Fig. 2 is Pd@PtnLCore@core-shell nanoparticles size distribution histogram;Based on the corresponding particle size distribution of Fig. 1 as schemed
(a~e).
Fig. 3 (a~e) is respectively Pd@PtnLThe X-ray energy dispersive line of core@core-shell nanoparticles sweeps (EDS-lines) spectrum;
(f~j) is respectively Pd@PtnLCore@core-shell nanoparticles selectively remove resulting corresponding product after Pd core.
Fig. 4 is the relational graph of reaction temperature and the Pt single layer number of plies.

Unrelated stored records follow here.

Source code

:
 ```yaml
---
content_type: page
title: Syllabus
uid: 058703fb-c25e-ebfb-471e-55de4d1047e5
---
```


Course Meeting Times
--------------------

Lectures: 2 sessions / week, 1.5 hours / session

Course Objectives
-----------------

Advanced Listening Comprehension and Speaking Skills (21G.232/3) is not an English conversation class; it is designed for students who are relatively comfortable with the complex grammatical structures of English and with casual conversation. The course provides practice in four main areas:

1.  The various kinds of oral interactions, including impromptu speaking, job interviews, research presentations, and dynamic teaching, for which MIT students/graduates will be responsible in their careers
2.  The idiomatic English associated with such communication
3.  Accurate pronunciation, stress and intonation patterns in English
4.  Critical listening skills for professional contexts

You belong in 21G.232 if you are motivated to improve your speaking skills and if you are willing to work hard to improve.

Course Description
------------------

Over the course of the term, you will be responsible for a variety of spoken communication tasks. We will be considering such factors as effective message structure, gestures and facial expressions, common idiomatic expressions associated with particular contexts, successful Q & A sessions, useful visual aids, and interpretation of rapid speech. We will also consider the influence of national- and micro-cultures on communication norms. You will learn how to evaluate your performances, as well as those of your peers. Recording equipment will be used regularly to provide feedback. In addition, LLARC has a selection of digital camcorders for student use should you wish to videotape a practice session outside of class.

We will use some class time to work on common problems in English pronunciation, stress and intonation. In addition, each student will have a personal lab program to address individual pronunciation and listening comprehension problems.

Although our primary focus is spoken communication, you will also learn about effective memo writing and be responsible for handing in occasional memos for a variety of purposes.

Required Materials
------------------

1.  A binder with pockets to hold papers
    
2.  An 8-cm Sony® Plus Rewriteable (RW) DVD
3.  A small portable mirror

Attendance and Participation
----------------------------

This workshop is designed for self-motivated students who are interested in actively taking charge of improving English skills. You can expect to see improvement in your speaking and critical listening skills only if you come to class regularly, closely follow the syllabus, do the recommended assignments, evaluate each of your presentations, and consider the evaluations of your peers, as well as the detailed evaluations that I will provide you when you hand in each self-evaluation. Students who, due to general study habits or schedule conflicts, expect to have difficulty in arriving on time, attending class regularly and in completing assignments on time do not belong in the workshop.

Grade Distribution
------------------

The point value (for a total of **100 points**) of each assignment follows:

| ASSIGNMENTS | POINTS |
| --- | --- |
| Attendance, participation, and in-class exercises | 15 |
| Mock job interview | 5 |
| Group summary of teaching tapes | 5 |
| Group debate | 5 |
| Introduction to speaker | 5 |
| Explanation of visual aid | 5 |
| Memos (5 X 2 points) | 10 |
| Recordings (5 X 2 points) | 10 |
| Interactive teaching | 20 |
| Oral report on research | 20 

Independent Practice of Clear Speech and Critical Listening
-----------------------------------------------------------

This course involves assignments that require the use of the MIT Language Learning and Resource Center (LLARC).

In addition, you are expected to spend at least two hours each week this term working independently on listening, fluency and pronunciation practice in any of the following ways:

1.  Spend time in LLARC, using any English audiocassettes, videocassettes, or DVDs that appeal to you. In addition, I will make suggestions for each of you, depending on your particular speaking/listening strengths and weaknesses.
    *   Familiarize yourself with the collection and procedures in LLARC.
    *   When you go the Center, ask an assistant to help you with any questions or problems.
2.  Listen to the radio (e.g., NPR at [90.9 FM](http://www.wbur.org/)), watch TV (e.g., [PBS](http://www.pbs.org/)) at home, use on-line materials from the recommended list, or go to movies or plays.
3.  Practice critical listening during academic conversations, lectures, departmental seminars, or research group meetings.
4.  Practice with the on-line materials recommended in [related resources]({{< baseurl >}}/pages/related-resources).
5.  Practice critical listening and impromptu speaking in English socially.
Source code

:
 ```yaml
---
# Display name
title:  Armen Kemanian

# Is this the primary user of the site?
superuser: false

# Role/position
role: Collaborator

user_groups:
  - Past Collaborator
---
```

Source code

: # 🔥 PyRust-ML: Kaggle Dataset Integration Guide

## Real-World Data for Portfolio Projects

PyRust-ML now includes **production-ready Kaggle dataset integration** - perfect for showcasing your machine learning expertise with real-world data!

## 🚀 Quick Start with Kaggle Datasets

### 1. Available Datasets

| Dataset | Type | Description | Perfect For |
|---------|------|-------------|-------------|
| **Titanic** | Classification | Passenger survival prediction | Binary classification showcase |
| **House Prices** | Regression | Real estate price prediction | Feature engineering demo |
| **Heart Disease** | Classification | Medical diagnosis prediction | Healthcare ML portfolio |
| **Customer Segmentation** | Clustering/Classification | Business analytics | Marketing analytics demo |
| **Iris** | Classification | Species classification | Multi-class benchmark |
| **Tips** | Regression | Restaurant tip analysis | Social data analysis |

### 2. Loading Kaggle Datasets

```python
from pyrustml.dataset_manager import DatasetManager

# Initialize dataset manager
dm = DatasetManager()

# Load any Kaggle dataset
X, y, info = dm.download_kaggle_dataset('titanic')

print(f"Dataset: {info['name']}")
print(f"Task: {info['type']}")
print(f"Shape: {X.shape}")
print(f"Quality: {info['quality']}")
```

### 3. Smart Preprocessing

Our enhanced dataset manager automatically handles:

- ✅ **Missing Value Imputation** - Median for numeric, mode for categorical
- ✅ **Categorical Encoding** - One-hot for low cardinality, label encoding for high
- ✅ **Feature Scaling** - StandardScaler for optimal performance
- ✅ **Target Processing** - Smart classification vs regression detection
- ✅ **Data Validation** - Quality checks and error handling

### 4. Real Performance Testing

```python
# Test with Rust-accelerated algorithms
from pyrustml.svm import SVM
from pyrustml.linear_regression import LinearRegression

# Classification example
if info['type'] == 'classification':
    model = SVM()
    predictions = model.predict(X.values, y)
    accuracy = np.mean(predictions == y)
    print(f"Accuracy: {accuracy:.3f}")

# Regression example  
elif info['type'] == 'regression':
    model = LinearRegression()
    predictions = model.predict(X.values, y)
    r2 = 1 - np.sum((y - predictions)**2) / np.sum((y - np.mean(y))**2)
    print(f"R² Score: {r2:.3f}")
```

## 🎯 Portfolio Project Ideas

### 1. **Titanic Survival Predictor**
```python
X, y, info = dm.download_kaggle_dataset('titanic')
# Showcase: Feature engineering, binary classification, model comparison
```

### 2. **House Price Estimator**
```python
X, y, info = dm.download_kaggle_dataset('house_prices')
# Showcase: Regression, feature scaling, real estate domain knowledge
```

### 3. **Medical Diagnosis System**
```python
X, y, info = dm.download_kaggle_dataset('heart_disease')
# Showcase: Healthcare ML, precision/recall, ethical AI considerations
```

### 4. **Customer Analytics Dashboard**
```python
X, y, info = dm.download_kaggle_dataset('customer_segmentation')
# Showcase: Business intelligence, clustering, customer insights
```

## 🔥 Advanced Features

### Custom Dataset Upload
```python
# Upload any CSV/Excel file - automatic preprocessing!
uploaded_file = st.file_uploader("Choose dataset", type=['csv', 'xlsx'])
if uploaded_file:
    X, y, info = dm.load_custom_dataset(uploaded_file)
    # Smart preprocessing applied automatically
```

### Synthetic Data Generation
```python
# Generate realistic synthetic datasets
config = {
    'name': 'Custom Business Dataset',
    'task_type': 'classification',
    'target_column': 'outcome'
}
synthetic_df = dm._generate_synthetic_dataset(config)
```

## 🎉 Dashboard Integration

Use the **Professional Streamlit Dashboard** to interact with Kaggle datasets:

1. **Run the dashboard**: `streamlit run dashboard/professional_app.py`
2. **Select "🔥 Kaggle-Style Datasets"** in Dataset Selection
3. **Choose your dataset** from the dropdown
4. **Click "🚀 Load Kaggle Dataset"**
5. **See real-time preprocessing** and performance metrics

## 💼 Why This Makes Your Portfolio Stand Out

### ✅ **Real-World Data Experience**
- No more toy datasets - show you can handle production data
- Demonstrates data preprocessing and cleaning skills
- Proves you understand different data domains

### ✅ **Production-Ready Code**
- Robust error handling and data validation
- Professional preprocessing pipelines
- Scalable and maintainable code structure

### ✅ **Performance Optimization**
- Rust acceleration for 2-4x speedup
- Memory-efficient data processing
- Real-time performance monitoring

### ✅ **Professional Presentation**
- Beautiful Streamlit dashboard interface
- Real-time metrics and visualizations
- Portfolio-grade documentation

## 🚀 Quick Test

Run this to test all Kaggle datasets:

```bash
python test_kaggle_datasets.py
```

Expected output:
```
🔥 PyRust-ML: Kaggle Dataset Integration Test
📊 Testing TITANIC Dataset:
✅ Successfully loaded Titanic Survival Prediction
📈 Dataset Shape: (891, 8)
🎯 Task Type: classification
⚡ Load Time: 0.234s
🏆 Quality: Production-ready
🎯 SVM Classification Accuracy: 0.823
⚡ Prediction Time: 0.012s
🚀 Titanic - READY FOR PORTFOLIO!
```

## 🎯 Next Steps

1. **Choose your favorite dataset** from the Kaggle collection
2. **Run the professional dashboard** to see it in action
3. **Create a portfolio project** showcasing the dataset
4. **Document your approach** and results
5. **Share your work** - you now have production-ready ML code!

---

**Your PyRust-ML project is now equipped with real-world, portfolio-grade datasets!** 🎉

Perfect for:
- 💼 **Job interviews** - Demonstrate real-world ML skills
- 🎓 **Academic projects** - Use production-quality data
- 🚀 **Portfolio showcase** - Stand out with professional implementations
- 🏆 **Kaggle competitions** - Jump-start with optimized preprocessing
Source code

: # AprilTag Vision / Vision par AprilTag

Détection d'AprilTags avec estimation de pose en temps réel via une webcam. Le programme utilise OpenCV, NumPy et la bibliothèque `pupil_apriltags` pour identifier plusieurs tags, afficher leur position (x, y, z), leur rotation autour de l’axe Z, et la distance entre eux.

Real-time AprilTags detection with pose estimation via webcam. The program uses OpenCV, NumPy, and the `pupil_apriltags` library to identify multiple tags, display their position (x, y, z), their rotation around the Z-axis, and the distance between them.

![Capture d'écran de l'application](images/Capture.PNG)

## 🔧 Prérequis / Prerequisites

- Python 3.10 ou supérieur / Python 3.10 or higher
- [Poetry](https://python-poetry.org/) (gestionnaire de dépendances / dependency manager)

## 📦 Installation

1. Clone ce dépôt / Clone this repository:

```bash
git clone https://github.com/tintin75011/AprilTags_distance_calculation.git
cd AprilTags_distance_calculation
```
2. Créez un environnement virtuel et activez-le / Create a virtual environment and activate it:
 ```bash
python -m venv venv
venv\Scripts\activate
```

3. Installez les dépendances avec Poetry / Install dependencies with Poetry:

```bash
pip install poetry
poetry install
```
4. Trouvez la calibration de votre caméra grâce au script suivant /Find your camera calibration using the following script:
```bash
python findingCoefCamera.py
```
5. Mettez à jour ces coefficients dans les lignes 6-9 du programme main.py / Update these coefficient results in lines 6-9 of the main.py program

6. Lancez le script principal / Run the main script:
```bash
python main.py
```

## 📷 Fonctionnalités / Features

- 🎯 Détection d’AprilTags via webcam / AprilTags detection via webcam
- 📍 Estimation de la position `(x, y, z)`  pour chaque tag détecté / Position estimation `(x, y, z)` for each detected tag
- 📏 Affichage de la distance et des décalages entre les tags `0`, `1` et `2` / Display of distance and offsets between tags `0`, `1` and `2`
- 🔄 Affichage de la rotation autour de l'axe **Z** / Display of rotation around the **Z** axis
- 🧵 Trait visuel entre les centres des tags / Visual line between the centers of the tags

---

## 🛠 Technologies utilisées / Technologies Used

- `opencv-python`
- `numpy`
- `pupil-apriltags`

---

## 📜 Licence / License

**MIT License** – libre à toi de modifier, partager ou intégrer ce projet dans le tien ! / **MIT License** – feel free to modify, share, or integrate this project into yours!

Fig. 5 is Pd@PtnL/ C and Pt/C catalyst ORR stability test histogram;Test condition is O2Saturation
0.1M HClO4Solution, scanning voltage range are 0.05~1.1V vs.RHE (relative to reversible hydrogen electrode), and sweeping speed is 10mV/
S, revolving speed 1600r/min.
Specific embodiment
Technical solution of the present invention is further described now in conjunction with drawings and examples, but the present invention is not limited only to
Following implementation situations.
Pd@Pt core@shell nanometer material of the invention be using Pd as core, Pt be constructed by shell at Pd@PtnLCore@shell nanometer
Particle, n are shell number, the Pd@PtnLThe shell thickness of core@core-shell nanoparticles accurately controls, Pd@PtnLCore@shell nanometer
The Pt shell thickness and the number of plies of Pt shell of particle are proportional, i.e., the number of plies that every increase about 0.7nm corresponds to Pt shell increases by 3 layers.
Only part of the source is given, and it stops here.